The 2005 Giro d'Italia was the 88th edition of the cycle race, one of cycling's Grand Tours. The Giro began in Reggio Calabria with a prologue individual time trial on 7 May, and Stage 10 occurred on 18 May with a flat stage to Rossano Veneto. The race finished in Milan on 29 May.

Prologue 
7 May 2005 — Reggio Calabria,  (ITT)

The prologue was a  individual time trial. It was won by the Australian Brett Lancaster with a 0.289 second advantage over Matteo Tosatto, who scored second. After the last rider, Mario Cipollini received the homage of the Italian cycling world, doing the 1.15 kilometer race out of competition. He had announced his retirement just ten days before.

Stage 1 
8 May 2005 — Reggio Calabria to Tropea, 

At the beginning of the first stage, a four-man breakaway formed and led by almost ten minutes at one point. Thorwald Veneberg was finally captured again about 20 kilometers before the end. However, his efforts paid by giving him the first maglia Verde of the Giro. On the last kilometer Paolo Bettini managed to get away on a very steep gradient.

Stage 2 
9 May 2005 — Catanzaro Lido to Santa Maria del Cedro, 

Having been defeated by Paolo Bettini and Robbie McEwen on the previous stage, Italian favorite Alessandro Petacchi failed yet again in the bunch sprint in Santa Maria Del Cedro. This time, he claimed, he had been forced to change his direction because of Estonian Jaan Kirsipuu.

Stage 3 
10 May 2005 — Diamante to Giffoni Valle Piana, 

Just as in the first stage, the sprinter's teams were not able to stop a breakaway in the last kilometers of the race. This time, it was a group of fifty riders which included all the GC important riders. Danilo DI Luca, in a great form in season 2005, beat fellow Italian Damiano Cunego in the sprint for the stage victory.

Stage 4 
11 May 2005 — Giffoni Valle Piana to Frosinone, 

Paolo Bettini won the sprint at the end which was fought between five cyclists. But in this process he caused Baden Cooke to fall and was declassified because of this. Luca Mazzanti, who came in second, inherited the victory. After the stage, Bettini threatened to abandon the race, but it turned out to be an empty threat.

Stage 5 
12 May 2005 — Celano to L'Aquila, 

Danilo DI Luca got his second stage victory in 2005 Giro d'Italia, notching this win ahead of Fassa Bortolo's Marzio Bruseghin. Otherwise, this stage had no important influence on the fight for General Classification.

Stage 6 
13 May 2005 — Viterbo to Marina di Grosseto, 

Just as Danilo DI Luca had done the previous day, Australian Robbie McEwen took his second win in this year's Giro. This time, he did not have to beat Alessandro Petacchi, since the Italian's Torino biancoblù de-railed, causing the fall of some of the Fassa Bortolo riders, and forcing "Ale-Jet" to halt to a stop. McEwen's teammate Henk Vogels attacked in the last kilometer, but was surpassed just at the finish line by up to four other cyclists.

Stage 7 
14 May 2005 — Grosseto to Pistoia, 

After a long breakaway, lasting throughout most of the stage, Spaniard Koldo Gil was the first to arrive at the finish line in Pistoia. Damiano Cunego, who was second, leading a pursuing group, celebrated thinking he had won the stage, not knowing that Gil had already taken the victory. Ivan Basso, who had been forced to change his bicycle because of a puncture in the last climb of the day, lost thirty seconds to his rivals for GC.

Stage 8 
15 May 2005 — Lamporecchio to Florence,  (ITT)

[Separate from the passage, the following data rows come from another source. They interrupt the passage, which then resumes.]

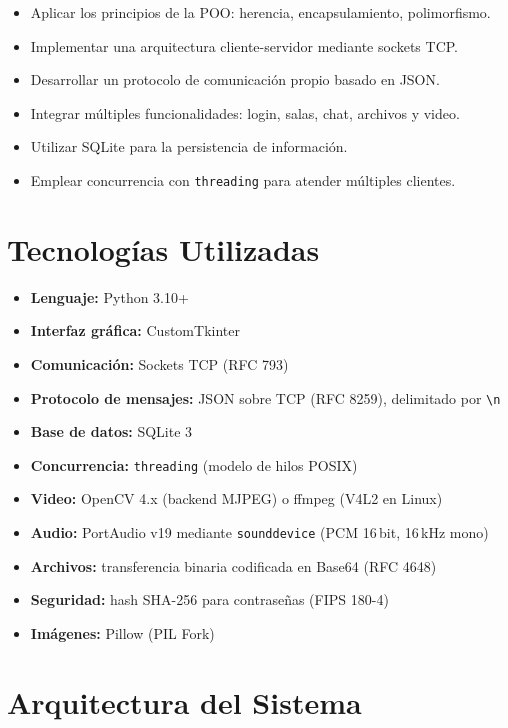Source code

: \documentclass[12pt,a4paper]{article}
\begin{document}
\begin{itemize}
    \item Aplicar los principios de la POO: herencia, encapsulamiento, polimorfismo.
    \item Implementar una arquitectura cliente-servidor mediante sockets TCP.
    \item Desarrollar un protocolo de comunicaci\'on propio basado en JSON.
    \item Integrar m\'ultiples funcionalidades: login, salas, chat, archivos y video.
    \item Utilizar SQLite para la persistencia de informaci\'on.
    \item Emplear concurrencia con \texttt{threading} para atender m\'ultiples clientes.
\end{itemize}

\section{Tecnolog\'ias Utilizadas}

\begin{itemize}
    \item \textbf{Lenguaje:} Python 3.10+
    \item \textbf{Interfaz gr\'afica:} CustomTkinter
    \item \textbf{Comunicaci\'on:} Sockets TCP (RFC 793)
    \item \textbf{Protocolo de mensajes:} JSON sobre TCP (RFC 8259), delimitado por \verb|\n|
    \item \textbf{Base de datos:} SQLite 3
    \item \textbf{Concurrencia:} \texttt{threading} (modelo de hilos POSIX)
    \item \textbf{Video:} OpenCV 4.x (backend MJPEG) o ffmpeg (V4L2 en Linux)
    \item \textbf{Audio:} PortAudio v19 mediante \texttt{sounddevice} (PCM 16\,bit, 16\,kHz mono)
    \item \textbf{Archivos:} transferencia binaria codificada en Base64 (RFC 4648)
    \item \textbf{Seguridad:} hash SHA-256 para contrase\~nas (FIPS 180-4)
    \item \textbf{Im\'agenes:} Pillow (PIL Fork)
\end{itemize}

\section{Arquitectura del Sistema}
\end{document}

The eighth stage was a time trial. Danilo DI Luca came in tenth and was able to keep the Maglia Rosa. Otherwise, this stage meant the victory for American David Zabriskie, and the revival of his teammate Ivan Basso, second in the time trial, and who made up for all the time he had lost the day before and even more. On the other hand, this was a very bad day for both Lampre riders  Damiano Cunego and Gilberto Simoni.

Stage 9 
16 May 2005 — Florence to Ravenna, 

Alessandro Petacchi got his first victory in the 2005 Giro. Paolo Bettini and Swiss Aurélien Clerc had a great performance at this stage, surpassing pure sprinters such as Robbie McEwen or Erik Zabel.

Stage 10 
18 May 2005 — Ravenna to Rossano Veneto, 

On the stage after the race's first rest day, Robbie McEwen took vengeance on Alessandro Petacchi in a bunch sprint. The bunch spring had to be solved with the aid of the photo-finish, which determined that the Australian had beaten the Italian by a mere question of millimeters.